**Problem to solve**. When "생성한다" occurs in a line of the material, copy that line.

**Supplied data**.

****************************************

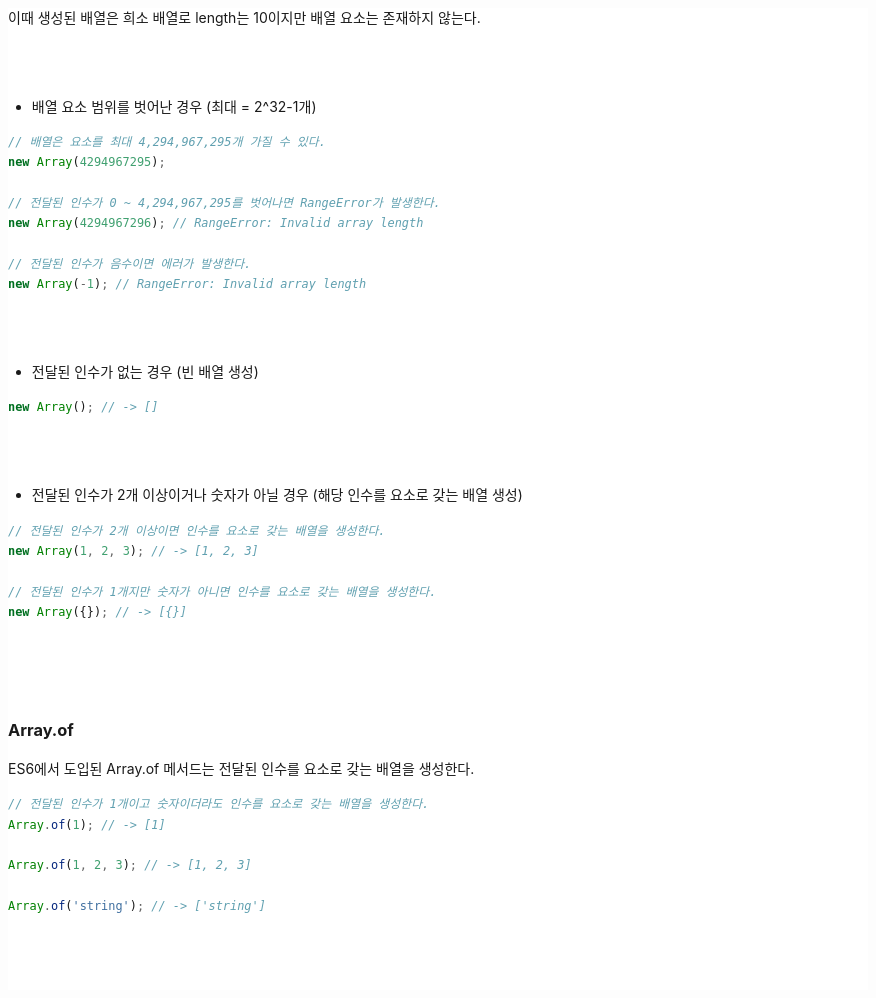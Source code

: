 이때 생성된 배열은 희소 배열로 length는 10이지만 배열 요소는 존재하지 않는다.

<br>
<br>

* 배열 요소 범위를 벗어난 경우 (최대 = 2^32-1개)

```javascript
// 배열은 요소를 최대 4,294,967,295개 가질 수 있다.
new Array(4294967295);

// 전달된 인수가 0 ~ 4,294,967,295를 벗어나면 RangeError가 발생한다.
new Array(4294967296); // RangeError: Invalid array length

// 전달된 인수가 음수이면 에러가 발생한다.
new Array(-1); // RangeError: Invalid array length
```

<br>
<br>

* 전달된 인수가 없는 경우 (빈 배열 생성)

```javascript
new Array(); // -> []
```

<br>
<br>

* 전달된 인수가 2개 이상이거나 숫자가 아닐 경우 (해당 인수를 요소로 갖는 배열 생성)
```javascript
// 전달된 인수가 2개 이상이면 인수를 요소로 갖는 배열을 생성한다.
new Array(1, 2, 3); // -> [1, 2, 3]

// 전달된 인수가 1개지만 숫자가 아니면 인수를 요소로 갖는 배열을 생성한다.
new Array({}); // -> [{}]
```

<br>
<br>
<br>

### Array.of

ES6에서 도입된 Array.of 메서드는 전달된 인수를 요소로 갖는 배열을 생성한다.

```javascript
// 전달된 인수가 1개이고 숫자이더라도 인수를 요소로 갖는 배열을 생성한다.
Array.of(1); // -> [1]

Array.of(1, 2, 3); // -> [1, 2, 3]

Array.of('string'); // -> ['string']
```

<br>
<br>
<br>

****************************************

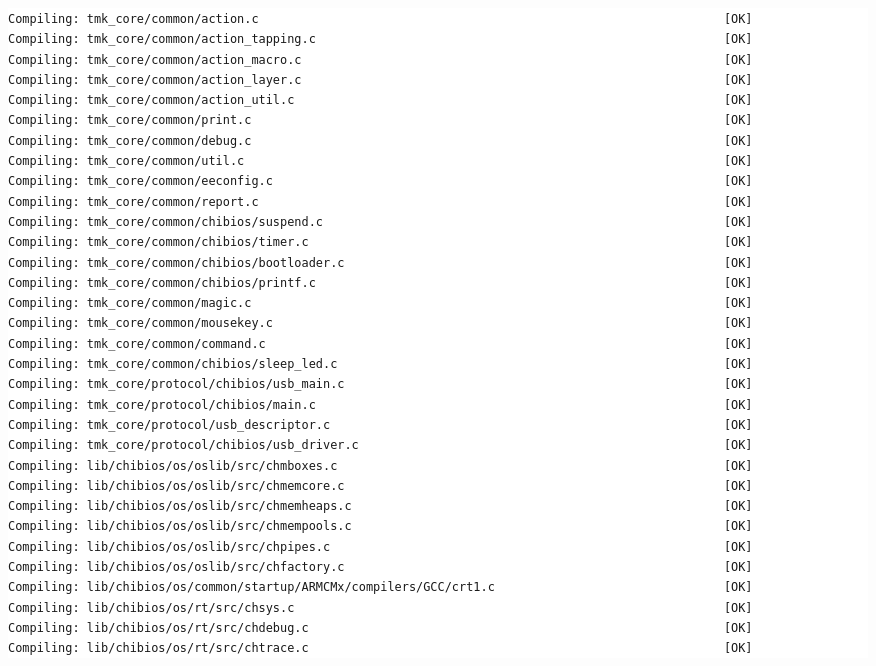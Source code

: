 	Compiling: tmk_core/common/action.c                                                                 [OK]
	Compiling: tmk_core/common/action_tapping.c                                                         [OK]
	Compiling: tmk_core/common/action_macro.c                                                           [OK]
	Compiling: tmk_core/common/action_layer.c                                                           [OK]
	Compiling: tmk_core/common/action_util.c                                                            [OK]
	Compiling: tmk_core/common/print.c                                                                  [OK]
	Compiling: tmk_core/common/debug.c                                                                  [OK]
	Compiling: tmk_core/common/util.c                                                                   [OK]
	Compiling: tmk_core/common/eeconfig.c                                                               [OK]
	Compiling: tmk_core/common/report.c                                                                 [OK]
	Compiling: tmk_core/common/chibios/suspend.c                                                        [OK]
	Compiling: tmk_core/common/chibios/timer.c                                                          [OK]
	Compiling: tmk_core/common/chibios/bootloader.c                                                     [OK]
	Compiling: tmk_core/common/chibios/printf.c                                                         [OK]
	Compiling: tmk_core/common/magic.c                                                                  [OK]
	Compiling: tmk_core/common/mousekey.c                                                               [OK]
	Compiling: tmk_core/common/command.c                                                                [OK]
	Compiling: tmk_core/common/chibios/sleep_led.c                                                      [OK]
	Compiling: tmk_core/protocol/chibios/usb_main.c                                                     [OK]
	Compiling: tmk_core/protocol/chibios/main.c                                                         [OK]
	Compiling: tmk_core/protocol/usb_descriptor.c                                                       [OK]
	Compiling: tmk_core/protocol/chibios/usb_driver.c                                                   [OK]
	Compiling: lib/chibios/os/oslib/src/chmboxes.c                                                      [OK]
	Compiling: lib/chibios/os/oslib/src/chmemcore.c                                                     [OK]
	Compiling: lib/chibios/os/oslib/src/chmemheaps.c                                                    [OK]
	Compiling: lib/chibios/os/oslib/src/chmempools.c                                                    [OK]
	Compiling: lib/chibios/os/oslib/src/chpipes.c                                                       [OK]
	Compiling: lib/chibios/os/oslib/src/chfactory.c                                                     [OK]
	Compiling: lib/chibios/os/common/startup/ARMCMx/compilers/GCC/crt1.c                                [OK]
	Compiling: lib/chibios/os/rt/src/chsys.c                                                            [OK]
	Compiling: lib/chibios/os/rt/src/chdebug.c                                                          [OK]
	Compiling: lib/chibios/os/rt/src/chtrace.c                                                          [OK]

****************************************

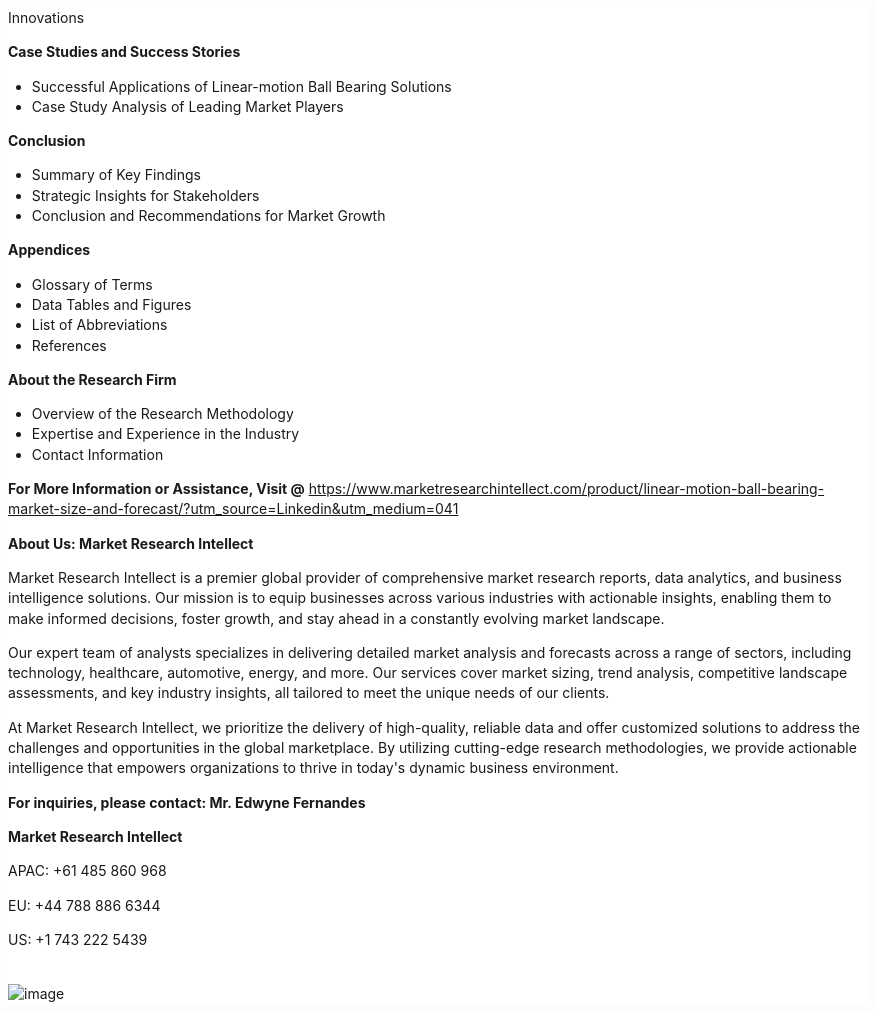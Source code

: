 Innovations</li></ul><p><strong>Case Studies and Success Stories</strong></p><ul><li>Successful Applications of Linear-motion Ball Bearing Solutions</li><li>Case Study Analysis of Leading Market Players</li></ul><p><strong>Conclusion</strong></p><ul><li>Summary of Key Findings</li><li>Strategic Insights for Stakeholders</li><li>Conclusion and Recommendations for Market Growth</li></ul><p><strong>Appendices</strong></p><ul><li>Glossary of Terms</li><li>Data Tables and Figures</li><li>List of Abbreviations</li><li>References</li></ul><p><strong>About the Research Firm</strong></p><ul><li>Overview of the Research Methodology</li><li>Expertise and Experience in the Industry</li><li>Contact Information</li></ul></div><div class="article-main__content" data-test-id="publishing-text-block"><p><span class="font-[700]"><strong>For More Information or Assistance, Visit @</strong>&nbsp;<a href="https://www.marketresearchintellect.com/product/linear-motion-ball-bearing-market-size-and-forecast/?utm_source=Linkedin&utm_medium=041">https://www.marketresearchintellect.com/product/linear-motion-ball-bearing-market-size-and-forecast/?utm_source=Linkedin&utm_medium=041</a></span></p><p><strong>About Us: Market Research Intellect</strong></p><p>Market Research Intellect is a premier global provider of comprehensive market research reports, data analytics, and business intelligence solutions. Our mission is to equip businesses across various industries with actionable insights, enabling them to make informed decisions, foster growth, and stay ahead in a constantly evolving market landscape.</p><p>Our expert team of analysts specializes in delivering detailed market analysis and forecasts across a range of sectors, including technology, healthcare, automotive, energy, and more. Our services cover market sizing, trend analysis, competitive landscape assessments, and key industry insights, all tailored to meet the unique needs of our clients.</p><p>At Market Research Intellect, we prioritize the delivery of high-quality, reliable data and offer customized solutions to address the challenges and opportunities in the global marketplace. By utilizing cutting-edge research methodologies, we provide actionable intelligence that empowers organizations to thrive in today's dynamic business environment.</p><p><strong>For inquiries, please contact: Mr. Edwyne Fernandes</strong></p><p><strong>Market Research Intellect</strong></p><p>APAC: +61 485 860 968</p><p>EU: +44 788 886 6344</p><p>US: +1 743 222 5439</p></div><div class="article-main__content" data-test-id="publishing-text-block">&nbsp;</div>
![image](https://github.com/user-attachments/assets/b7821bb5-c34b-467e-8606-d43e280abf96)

****************************************

**Completed task**.
// 전달된 인수가 2개 이상이면 인수를 요소로 갖는 배열을 생성한다.
// 전달된 인수가 1개지만 숫자가 아니면 인수를 요소로 갖는 배열을 생성한다.
ES6에서 도입된 Array.of 메서드는 전달된 인수를 요소로 갖는 배열을 생성한다.
// 전달된 인수가 1개이고 숫자이더라도 인수를 요소로 갖는 배열을 생성한다.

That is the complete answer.